Hardy v. Southern Pacific Employees Association

459 P.2d 743 | Ariz. Ct. App. | 1969

10 Ariz. App. 464 (1969)
459 P.2d 743

Albert D. HARDY and Madelyn Hardy, husband and wife, Appellants and Cross-Appellees,
v.
SOUTHERN PACIFIC EMPLOYEES ASSOCIATION, Inc., a California corporation; Kenneth C. Baker and Jane Doe Baker, husband and wife, Appellees and Cross-Appellants.

No. 2 CA-CIV 608.

Court of Appeals of Arizona. Division 2.

October 20, 1969.
Rehearing Denied November 18, 1969.
Review Denied January 13, 1970.

*465 Spaid, Fish, Briney & Duffield, by Richard Briney, Tucson, for appellants and cross-appellees.

Lesher & Scruggs, by Robert O. Lesher, Tucson, for appellees and cross-appellants.

HATHAWAY, Judge.

The Hardys brought suit against Kenneth C. Baker, M.D., a specialist in dermatology, and his employer, Southern Pacific Employees Hospital Association, for damages allegedly resulting from medical malpractice. A jury verdict in the sum of $45,000 was returned in favor of the plaintiffs and judgment was entered thereon. The trial court denied the defendants' motion for judgment notwithstanding the verdict, but granted their alternative motion for a new trial. The Hardys ask that we reverse the judgment and order granting a new trial and reinstate the judgment on the verdict. Appellees have cross-appealed questioning the sufficiency of the evidence to take the case to the jury.

In January, 1964, while on the job as a maintenance-of-way employee of the Southern Pacific Company, Albert Hardy spilled some creosote on his lower lip. A lesion developed on the lip and in the course of *466 treatment he was on July 25, 1964, referred to Dr. Baker "to rule out carcinoma (cancer)." Hardy received medical treatment from Dr. Baker for approximately 14 months and made some 34 office visits to him during that time. Dr. Baker applied various agents to the patient's lip, including dry ice, alcohol and x-ray. The lesion did not respond to the treatment, but became worse. Hardy testified that he was "always in pain," and that near the first of May, 1965, the lesion "* * * had grown, it was bigger, and on the inside of my lip there had developed a lump on the inside of my lip * * * it was about the same length as the size of the sore. And it was, you could feel it, because it was against your teeth." A biopsy was performed by Dr. Baker during September, 1965, approximately 14 months after the plaintiff was referred to him. This biopsy indicated the existence of cancer on the plaintiff's lower left lip, which was removed by Dr. Nattinger that same month. On October 11, 1966, another biopsy by Dr. Nattinger was done, and further surgery to eliminate the cancer was performed on November 15, 1966.

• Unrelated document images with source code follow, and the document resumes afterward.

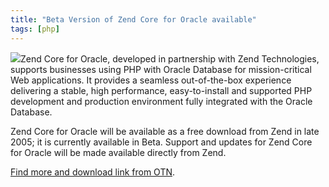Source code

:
 ```yaml
---
title: "Beta Version of Zend Core for Oracle available"
tags: [php]
---
```

![](http://www.oracle.com/technology/tech/php/zendcore/core4oracle_logo_m.gif)Zend Core for Oracle, developed in partnership with Zend Technologies, supports businesses using PHP with Oracle Database for mission-critical Web applications. It provides a seamless out-of-the-box experience delivering a stable, high performance, easy-to-install and supported PHP development and production environment fully integrated with the Oracle Database.

Zend Core for Oracle will be available as a free download from Zend in late 2005; it is currently available in Beta. Support and updates for Zend Core for Oracle will be made available directly from Zend.

[Find more and download link from OTN](http://www.oracle.com/technology/tech/php/zendcore/index.html).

Expert testimony was given to the effect that proof of the existence of cancer is dependent upon a biopsy and microscopic examination and that such procedure was recognized in the community as a standard diagnostic test for the determination of the existence of cancer. Dr. Baker testified that he discussed with the patient the advisability of a biopsy for the first time in September of 1964. Hardy denied that a biopsy had been mentioned prior to September, 1965.

During the period of treatment by Dr. Baker, Hardy continued his outdoor assignment of employment, although other assignments may have been available. Dr. Baker testified that he recommended shady work and cautioned against harmful effects of working in the sun. The doctor's records do not reflect that such a caution was given and Hardy denied that it was.

In granting a new trial the court gave the following reasons:

"1. The damages assessed in the jury's verdict were greatly excessive and bore no relation to the damages properly and lawfully proved;
"2. The court erred in admitting any evidence concerning the `second surgery' or the `third surgery' or of the `second cancer' suffered by Albert Hardy, or of any injury or damages related to or caused by any of these things; or of any permanent or allegedly permanent mental or physical injury to Albert Hardy; or of any claimed injury or damage to plaintiff after September 15, 1965;
"3. The court erred in charging the jury in giving plaintiff's requested instructions 9, 10, 11 and 12, and each of them, and in denying the defendants' requested instructions 2, 3 and 4, and each of them;
"4. The verdict is so greatly excessive bearing no reasonable relation to damages proven by the evidence, that it is clearly the result of passion or prejudice;"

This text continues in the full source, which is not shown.